Emissão de gases de efeito estufa pelas tilápias começa a ser monitorado
Divulgação/CNA

Na agropecuária, a emissão de metano por bovinos, através de atividades como arrotos e flatulências, é uma grande preocupação. Agora, cientistas brasileiros começaram a medir também as emissões de metano originadas em produções comerciais de tilápias em diferentes regiões do país. É a primeira vez que um estudo assim é realizado em condições tropicais e já se sabe que 75% das emissões vêm de atividades ebulitivas, ou seja, daquelas bolhas que surgem na água. Mas isso não quer dizer que os peixes soltem gases, pois as bolhas são resultado da decomposição de matéria orgânica.

Os estudos foram conduzidos em três afluentes secundários que deságuam no reservatório de Ilha Solteira (SP): Formoso, Cancan e Ponte Pensa, adequados para produzir, por ano, 800 toneladas e 3 mil tonelada, respectivamente.

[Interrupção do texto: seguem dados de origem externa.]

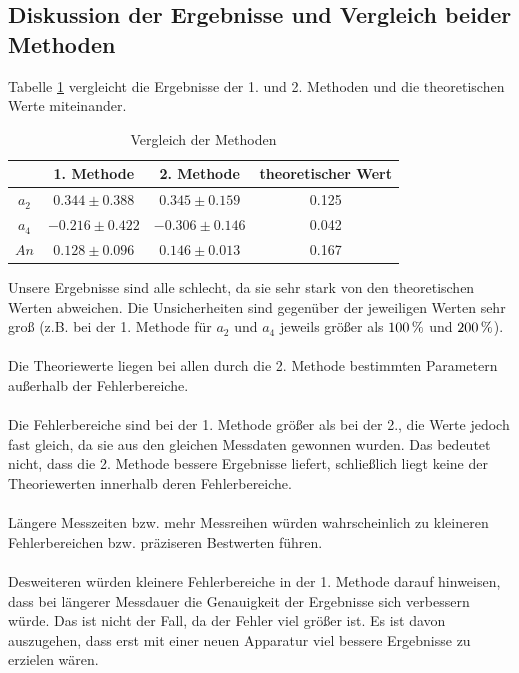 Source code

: \documentclass[a4paper,titlepage]{scrartcl}
\numberwithin{equation}{section}
\begin{document}
\subsection{Diskussion der Ergebnisse und Vergleich beider Methoden}
Tabelle \ref{tab:comparison} vergleicht die Ergebnisse der 1. und 2. Methoden und die theoretischen Werte miteinander.
\begin{table}[H]
\centering
\begin{tabular}{c|c|c|c}
& 1. Methode & 2. Methode & theoretischer Wert\\
\hline
$a_2$ & $0.344 \pm 0.388$ & $0.345 \pm 0.159$ & 0.125\\
$a_4$ & $-0.216 \pm 0.422$ & $-0.306 \pm 0.146$ & 0.042\\
$An$ & $0.128 \pm 0.096$ & $0.146 \pm 0.013$ & 0.167\\
\end{tabular}
\caption{Vergleich der Methoden}
\label{tab:comparison}
\end{table}
Unsere Ergebnisse sind alle schlecht, da sie sehr stark von den theoretischen Werten abweichen. Die Unsicherheiten sind gegenüber der jeweiligen Werten sehr groß (z.B. bei der 1. Methode für $a_2$ und $a_4$ jeweils größer als $\unit[100]{\%}$ und $\unit[200]{\%}$).\\ \\
Die Theoriewerte liegen bei allen durch die 2. Methode bestimmten Parametern außerhalb der Fehlerbereiche.\\ \\
Die Fehlerbereiche sind bei der 1. Methode größer als bei der 2., die Werte jedoch fast gleich, da sie aus den gleichen Messdaten gewonnen wurden. Das bedeutet nicht, dass die 2. Methode bessere Ergebnisse liefert, schließlich liegt keine der Theoriewerten innerhalb deren Fehlerbereiche.\\ \\
Längere Messzeiten bzw. mehr Messreihen würden wahrscheinlich zu kleineren Fehlerbereichen bzw. präziseren Bestwerten führen.\\ \\
Desweiteren würden kleinere Fehlerbereiche in der 1. Methode darauf hinweisen, dass bei längerer Messdauer die Genauigkeit der Ergebnisse sich verbessern würde. Das ist nicht der Fall, da der Fehler viel größer ist. Es ist davon auszugehen, dass erst mit einer neuen Apparatur viel bessere Ergebnisse zu erzielen wären.


\end{document}
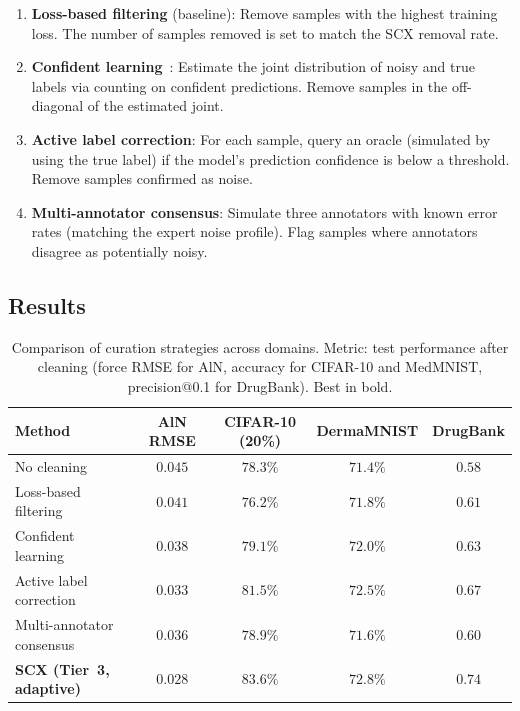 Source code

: \documentclass[11pt]{article}
\begin{document}
\begin{enumerate}
	\item \textbf{Loss-based filtering} (baseline): Remove samples with the highest training loss. The number of samples removed is set to match the SCX removal rate.
	\item \textbf{Confident learning}~\cite{northcutt2021}: Estimate the joint distribution of noisy and true labels via counting on confident predictions. Remove samples in the off-diagonal of the estimated joint.
	\item \textbf{Active label correction}: For each sample, query an oracle (simulated by using the true label) if the model's prediction confidence is below a threshold. Remove samples confirmed as noise.
	\item \textbf{Multi-annotator consensus}: Simulate three annotators with known error rates (matching the expert noise profile). Flag samples where annotators disagree as potentially noisy.
\end{enumerate}

\subsection{Results}

\begin{table}[h]
\centering
\caption{Comparison of curation strategies across domains. Metric: test performance after cleaning (force RMSE for AlN, accuracy for CIFAR-10 and MedMNIST, precision@0.1 for DrugBank). Best in bold.}
\label{tab:comparison}
\begin{tabular}{lcccc}
\hline
Method & AlN RMSE & CIFAR-10 (20\%) & DermaMNIST & DrugBank \\
\hline
No cleaning & $0.045$ & $78.3\%$ & $71.4\%$ & $0.58$ \\
Loss-based filtering & $0.041$ & $76.2\%$ & $71.8\%$ & $0.61$ \\
Confident learning~\cite{northcutt2021} & $0.038$ & $79.1\%$ & $72.0\%$ & $0.63$ \\
Active label correction & $0.033$ & $81.5\%$ & $72.5\%$ & $0.67$ \\
Multi-annotator consensus & $0.036$ & $78.9\%$ & $71.6\%$ & $0.60$ \\
\hline
\textbf{SCX (Tier~3, adaptive)} & $\mathbf{0.028}$ & $\mathbf{83.6\%}$ & $\mathbf{72.8\%}$ & $\mathbf{0.74}$ \\
\hline
\end{tabular}
\end{table}
\end{document}
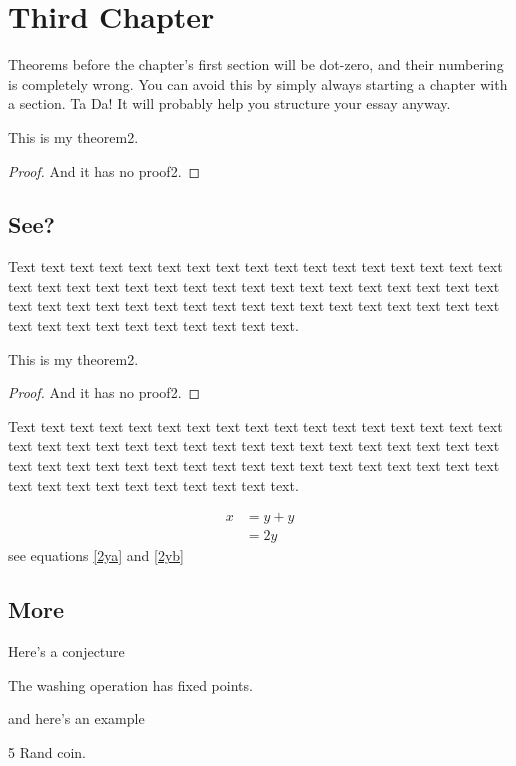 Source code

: \chapter{Third Chapter}

Theorems before the chapter's first section will be dot-zero, 
and their numbering is completely wrong. You can avoid this
by simply always starting a chapter with a section. Ta Da! 
It will probably help you structure your essay anyway. 

\begin{thm}[My Theorem2]
This is my theorem2.
\end{thm}
\begin{proof}
And it has no proof2.
\end{proof}

\section{See?}

Text text text text text text text text text text text text text text
text text text text text text text text text text text text text text
text text text text text text text text text text text text text text
text text text text text text text text text text text text text text
text text text text text.

\begin{thm}[My Theorem2]
This is my theorem2.
\end{thm}
\begin{proof}
And it has no proof2.
\end{proof}

Text text text text text text text text text text text text text text
text text text text text text text text text text text text text text
text text text text text text text text text text text text text text
text text text text text text text text text text text text text text
text text text text text.

\begin{align} %
\label{2ya}
x & = y + y\\
\label{2yb}
& = 2y
\end{align}
see equations \ref{2ya} and \ref{2yb}

\section{More}

Here's a conjecture
\begin{conj}
The washing operation has fixed points.
\end{conj}

and here's an example

\begin{exa}
5 Rand coin.
\end{exa}


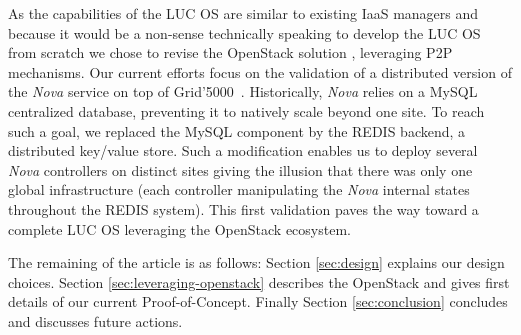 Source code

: As the capabilities of the LUC OS  are similar to existing IaaS managers
and because it would be a non-sense technically speaking to develop
the LUC OS from scratch
%
we chose to revise the OpenStack solution
\cite{openstack}, leveraging P2P mechanisms. Our current efforts focus
on the validation of a distributed version of the \emph{Nova} service
on top of Grid'5000~\cite{grid5000}. Historically, \emph{Nova} relies
on a MySQL centralized database, preventing it to natively scale
beyond one site. To reach such a goal, we replaced
the MySQL component
by the REDIS backend, a distributed key/value store. Such a modification
enables us to deploy several \emph{Nova} controllers on distinct sites
giving the illusion that there was only one global infrastructure (each
controller
manipulating the \emph{Nova} internal states throughout the REDIS
system).
 This first validation paves
the way toward a complete LUC OS leveraging  the OpenStack ecosystem.


The remaining of the article is as follows: Section
\ref{sec:design} explains our design choices. Section
\ref{sec:leveraging-openstack}
describes the OpenStack and gives first details of our current
Proof-of-Concept.
Finally
Section \ref{sec:conclusion}
concludes and discusses future actions.
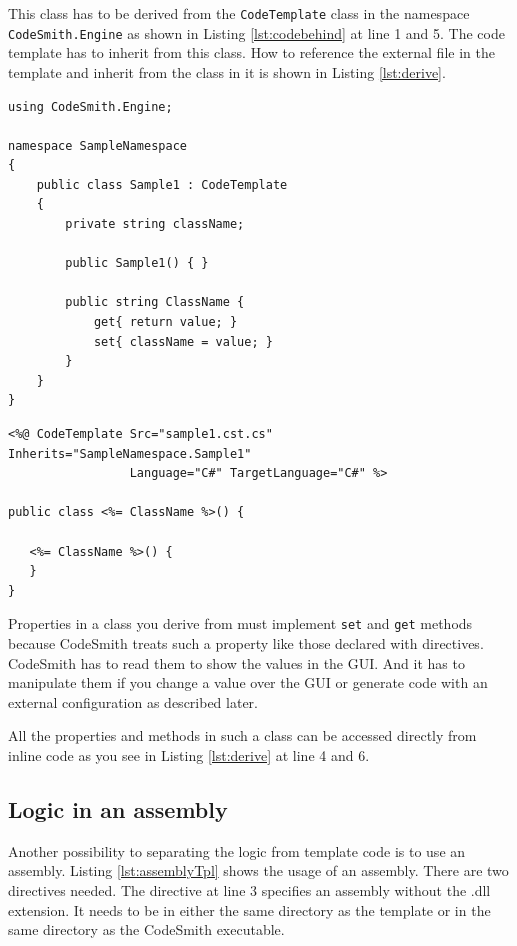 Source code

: This class has to be derived from the \verb~CodeTemplate~ class in the namespace 
\verb~CodeSmith.Engine~ as shown in Listing \ref{lst:codebehind} at line 1 and 5. The 
code template has to inherit from this class. How to reference the external 
file in the template and inherit from the class in it is shown in Listing 
\ref{lst:derive}.

\begin{lstlisting}[caption=Code behind (sample1.cst.cs),label=lst:codebehind]
using CodeSmith.Engine;

namespace SampleNamespace
{
	public class Sample1 : CodeTemplate
	{
		private string className;
		
		public Sample1() { }
		
		public string ClassName {
			get{ return value; }
			set{ className = value; }
		}
	}
}
\end{lstlisting}

\begin{lstlisting}[caption=Include a base class (sample1.cst),label=lst:derive]
<%@ CodeTemplate Src="sample1.cst.cs" Inherits="SampleNamespace.Sample1"
                 Language="C#" TargetLanguage="C#" %>
                 
public class <%= ClassName %>() {

   <%= ClassName %>() {
   }
}
\end{lstlisting}

Properties in a class you derive from must implement \verb~set~ and \verb~get~ 
methods because CodeSmith treats such a property like those declared with 
directives. CodeSmith has to read them to show the values in the GUI. And it 
has to manipulate them if you change a value over the GUI or generate code 
with an external configuration as described later.

All the properties and methods in such a class can be accessed directly from 
inline code as you see in Listing \ref{lst:derive} at line 4 and 6.


\subsection{Logic in an assembly}
Another possibility to separating the logic from template code is to use an 
assembly. Listing \ref{lst:assemblyTpl} shows the usage of an assembly. 
There are two directives needed. The directive at line 3 specifies an assembly 
without the .dll extension. It needs to be in either the same directory as the 
template or in the same directory as the CodeSmith executable.

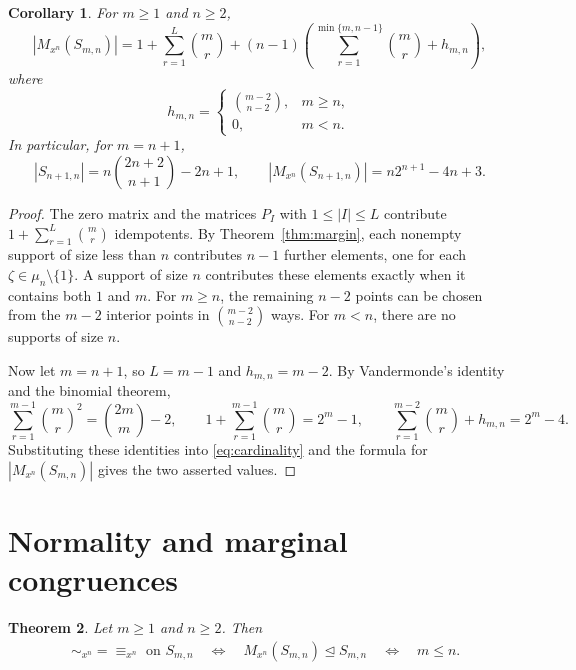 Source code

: \documentclass[11pt,a4paper,reqno]{amsart}
\newtheorem{theorem}{Theorem}[section]
\newtheorem{corollary}[theorem]{Corollary}
\newcommand{\Sn}{S_{m,n}}
\newcommand{\Mn}{M_{x^n}}
\numberwithin{equation}{section}
\begin{document}
\begin{corollary}\label{cor:count}
For $m\geq 1$ and $n\geq 2$,
$$
|\Mn(\Sn)|
=1+\sum_{r=1}^{L}\binom{m}{r}
 +(n-1)\left(
     \sum_{r=1}^{\min\{m,n-1\}}\binom{m}{r}+h_{m,n}
   \right),
$$
where
$$
h_{m,n}=
\begin{cases}
\displaystyle\binom{m-2}{n-2}, & m\geq n,\\
0, & m<n.
\end{cases}
$$
In particular, for $m=n+1$,
$$
|S_{n+1,n}|=n\binom{2n+2}{n+1}-2n+1,
\qquad
|\Mn(S_{n+1,n})|=n2^{n+1}-4n+3.
$$
\end{corollary}

\begin{proof}
The zero matrix and the matrices $P_I$ with $1\leq |I|\leq L$
contribute $1+\sum_{r=1}^{L}\binom{m}{r}$ idempotents. By
Theorem~\ref{thm:margin}, each nonempty support of size less than $n$
contributes $n-1$ further elements, one for each
$\zeta\in\mu_n\setminus\{1\}$. A support of size $n$ contributes
these elements exactly when it contains both $1$ and $m$.
For $m\geq n$, the remaining $n-2$ points can be chosen from the
$m-2$ interior points in $\binom{m-2}{n-2}$ ways. For $m<n$,
there are no supports of size $n$.

Now let $m=n+1$, so $L=m-1$ and $h_{m,n}=m-2$. By Vandermonde's
identity and the binomial theorem,
$$
\sum_{r=1}^{m-1}\binom{m}{r}^{2}=\binom{2m}{m}-2,\qquad
1+\sum_{r=1}^{m-1}\binom{m}{r}=2^m-1,\qquad
\sum_{r=1}^{m-2}\binom{m}{r}+h_{m,n}=2^m-4.
$$
Substituting these identities into \eqref{eq:cardinality} and the
formula for $|\Mn(\Sn)|$ gives the two asserted values.
\end{proof}

\section{Normality and marginal congruences}\label{sec:normality}

\begin{theorem}\label{thm:normality}
Let $m\ge1$ and $n\ge2$. Then
\[
\begin{aligned}
&\sim_{x^n}=\equiv_{x^n} \text{ on }\Sn \quad\Longleftrightarrow\quad \Mn(\Sn)\trianglelefteq\Sn \quad\Longleftrightarrow\quad m\le n.
\end{aligned}
\]
\end{theorem}
\end{document}
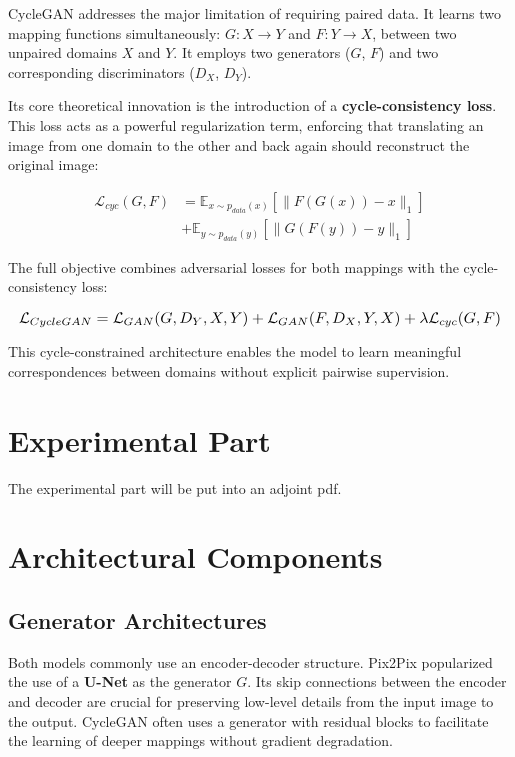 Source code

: \documentclass[journal]{IEEEtran}
\begin{document}
 CycleGAN \cite{Zhu2017} addresses the major limitation of requiring
 paired data. It learns two mapping functions simultaneously: $G:
 X \rightarrow Y$ and $F: Y \rightarrow X$, between two unpaired domains
 $X$ and $Y$. It employs two generators ($G$, $F$) and two corresponding
 discriminators ($D_X$, $D_Y$).

 Its core theoretical innovation is the introduction of
 a \textbf{cycle-consistency loss}. This loss acts as a powerful
 regularization term, enforcing that translating an image from one domain
 to the other and back again should reconstruct the original image:

\begin{align}
\mathcal{L}_{cyc}(G, F) &= \mathbb{E}_{x \sim p_{data}(x)}[\|F(G(x)) - x\|_1] \\
&+ \mathbb{E}_{y \sim p_{data}(y)}[\|G(F(y)) - y\|_1]
\end{align}

 The full objective combines adversarial losses for both mappings with the
 cycle-consistency loss:

\begin{equation}
  \resizebox{\columnwidth}{!}{$
    \mathcal{L}_{CycleGAN} = \mathcal{L}_{GAN}(G, D_Y, X, Y) + \mathcal{L}_{GAN}(F, D_X, Y, X) + \lambda \mathcal{L}_{cyc}(G, F)
  $}
\end{equation}
 
 This cycle-constrained architecture enables the model to learn meaningful
 correspondences between domains without explicit pairwise supervision.

\section{Experimental Part}

\begin{center}
\colorbox{red!50}{
  The experimental part will be put into an adjoint pdf.
}
\end{center}

\section{Architectural Components}

\subsection{Generator Architectures}

 Both models commonly use an encoder-decoder structure. Pix2Pix
 popularized the use of a \textbf{U-Net} \cite{Ronneberger2015} as the
 generator $G$. Its skip connections between the encoder and decoder are
 crucial for preserving low-level details from the input image to the
 output. CycleGAN often uses a generator with residual blocks to
 facilitate the learning of deeper mappings without gradient degradation.
\end{document}
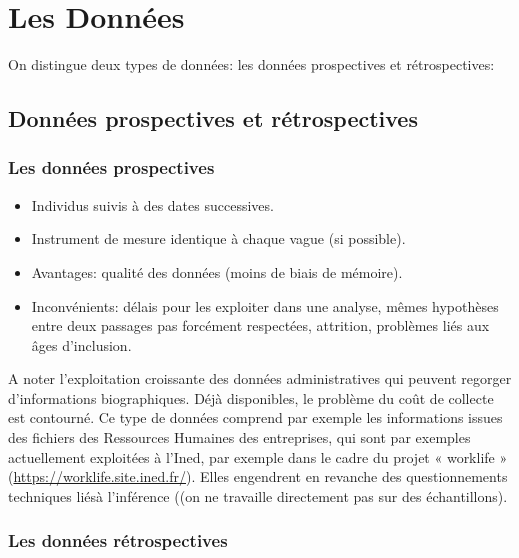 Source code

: \documentclass[
  12pt,
  letterpaper,
  DIV=11,
  numbers=noendperiod,
  onepage,
  openany]{scrreprt}
\providecommand{\tightlist}{%
  \setlength{\itemsep}{0pt}\setlength{\parskip}{0pt}}\usepackage{longtable,booktabs,array}
\begin{document}
\hypertarget{les-donnuxe9es}{%
\chapter{\texorpdfstring{\textbf{Les
Données}}{Les Données}}\label{les-donnuxe9es}}

On distingue deux types de données: les données prospectives et
rétrospectives:

\hypertarget{donnuxe9es-prospectives-et-ruxe9trospectives}{%
\section{\texorpdfstring{\textbf{Données prospectives et
rétrospectives}}{Données prospectives et rétrospectives}}\label{donnuxe9es-prospectives-et-ruxe9trospectives}}

\hypertarget{les-donnuxe9es-prospectives}{%
\subsection{Les données
prospectives}\label{les-donnuxe9es-prospectives}}

\begin{itemize}
\tightlist
\item
  Individus suivis à des dates successives.
\item
  Instrument de mesure identique à chaque vague (si possible).
\item
  Avantages: qualité des données (moins de biais de mémoire).\\
\item
  Inconvénients: délais pour les exploiter dans une analyse, mêmes
  hypothèses entre deux passages pas forcément respectées, attrition,
  problèmes liés aux âges d'inclusion.
\end{itemize}

A noter l'exploitation croissante des données administratives qui
peuvent regorger d'informations biographiques. Déjà disponibles, le
problème du coût de collecte est contourné. Ce type de données comprend
par exemple les informations issues des fichiers des Ressources Humaines
des entreprises, qui sont par exemples actuellement exploitées à l'Ined,
par exemple dans le cadre du projet « worklife »
(\url{https://worklife.site.ined.fr/}). Elles engendrent en revanche des
questionnements techniques liésà l'inférence ((on ne travaille
directement pas sur des échantillons).

\hypertarget{les-donnuxe9es-ruxe9trospectives}{%
\subsection{Les données
rétrospectives}\label{les-donnuxe9es-ruxe9trospectives}}
\end{document}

Parte desses resultados foi publicada na revista científica Environmental Challenges.

Apesar de a pesquisa detectar que aproximadamente 75% das emissões ebulitivas acontecem nos tanques-rede elas foram eventos pontuais e não ocorreram em toda a área dos tanques-rede. A emissão de gases de efeito estufa (GEE) em reservatórios ocorre devido a processos físico-químicos decorrentes da degradação da matéria orgânica e oxidação dos compostos químicos na coluna d'água e sedimentos. 

O metano tem potência 34 vezes maior do que o dióxido de carbono de influenciar o aquecimento global em um horizonte de tempo de 100 anos.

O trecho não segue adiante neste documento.